Poland has introduced the Krajowy System e-Faktur (KSeF), a national e-invoicing system, to streamline and digitize the invoicing process. It is planned that the obligation will be obligatory for big taxpayers from February 2026 and from April 2026 for all of the taxpayers.
Invoices will be issued in a standardized electronic format (XML). This ensures uniformity and simplifies the processing of invoices across different systems and platforms. Documents will be reported to the tax authorities in real-time. This will allow for immediate validation and reduces the likelihood of errors and discrepancies. The Companies will be obliged to comply with specific technical and procedural requirements to integrate their invoicing systems with KSeF. This includes updating software to handle the XML format and ensuring secure communication with the KSeF platform.

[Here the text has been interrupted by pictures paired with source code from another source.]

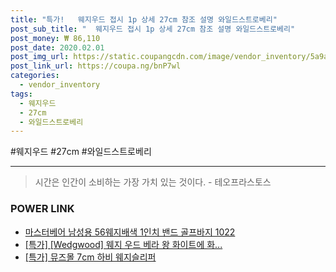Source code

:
 ```yaml
--- 
title: "특가!   웨지우드 접시 1p 상세 27cm 참조 설명 와일드스트로베리" 
post_sub_title: "  웨지우드 접시 1p 상세 27cm 참조 설명 와일드스트로베리" 
post_money: ₩ 86,110 
post_date: 2020.02.01 
post_img_url: https://static.coupangcdn.com/image/vendor_inventory/5a9a/da44ac9592d48a2c08cfdd6957621b25b0bc4734666d26f97c22d20a4b9c.jpg 
post_link_url: https://coupa.ng/bnP7wl 
categories: 
  - vendor_inventory 
tags: 
  - 웨지우드 
  - 27cm 
  - 와일드스트로베리 
--- 
```

  #웨지우드 #27cm #와일드스트로베리 
<hr> 

> 시간은 인간이 소비하는 가장 가치 있는 것이다. - 테오프라스토스 


### POWER LINK

* <a href="https://blog.naver.com/santokki14/221785795448" target="_blank">마스터베어 남성용 56웨지배색 1인치 밴드 골프바지 1022</a>
* <a href="https://blog.naver.com/an0733/221785937803" target="_blank">[특가] [Wedgwood] 웨지 우드 베라 왕 화이트에 화...</a>
* <a href="https://blog.naver.com/an0733/221786631310" target="_blank">[특가] 뮤즈몰 7cm 하비 웨지슬리퍼</a>
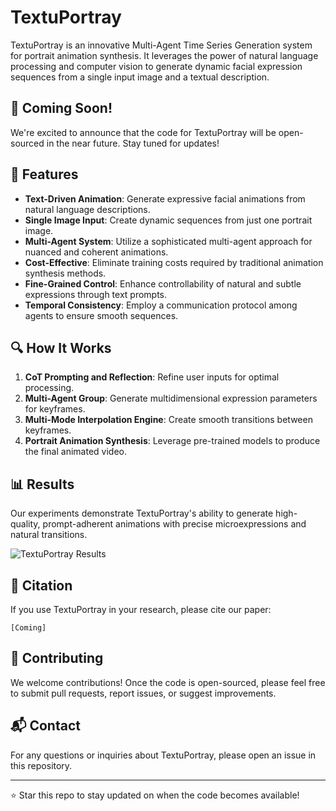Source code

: # TextuPortray

TextuPortray is an innovative Multi-Agent Time Series Generation system for portrait animation synthesis. It leverages the power of natural language processing and computer vision to generate dynamic facial expression sequences from a single input image and a textual description.


## 🚀 Coming Soon!

We're excited to announce that the code for TextuPortray will be open-sourced in the near future. Stay tuned for updates!

## 🌟 Features

- **Text-Driven Animation**: Generate expressive facial animations from natural language descriptions.
- **Single Image Input**: Create dynamic sequences from just one portrait image.
- **Multi-Agent System**: Utilize a sophisticated multi-agent approach for nuanced and coherent animations.
- **Cost-Effective**: Eliminate training costs required by traditional animation synthesis methods.
- **Fine-Grained Control**: Enhance controllability of natural and subtle expressions through text prompts.
- **Temporal Consistency**: Employ a communication protocol among agents to ensure smooth sequences.

## 🔍 How It Works

1. **CoT Prompting and Reflection**: Refine user inputs for optimal processing.
2. **Multi-Agent Group**: Generate multidimensional expression parameters for keyframes.
3. **Multi-Mode Interpolation Engine**: Create smooth transitions between keyframes.
4. **Portrait Animation Synthesis**: Leverage pre-trained models to produce the final animated video.

## 📊 Results

Our experiments demonstrate TextuPortray's ability to generate high-quality, prompt-adherent animations with precise microexpressions and natural transitions.

![TextuPortray Results](pic/results.png)

## 📜 Citation

If you use TextuPortray in your research, please cite our paper:

```
[Coming]
```

## 🤝 Contributing

We welcome contributions! Once the code is open-sourced, please feel free to submit pull requests, report issues, or suggest improvements.

## 📬 Contact

For any questions or inquiries about TextuPortray, please open an issue in this repository.

---

⭐ Star this repo to stay updated on when the code becomes available!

According to the Polish Accounting Act the books of accounts shall be kept in an accurate and verifiable manner, without errors and on an up to date basis. Accounting books have to be kept in Polish currency (PLN) and in Polish language, meaning that the Chart of Accounts and descriptions of transactions recorded in the accounting books should be kept in Polish language. Companies should also have an Accounting Policy drawn up and approved by the Management Board in place. Polish accounting and tax law gives specific requirements for exchange rates that are to be used when translating amounts expressed in foreign currencies into PLN for accounting books and for tax purposes.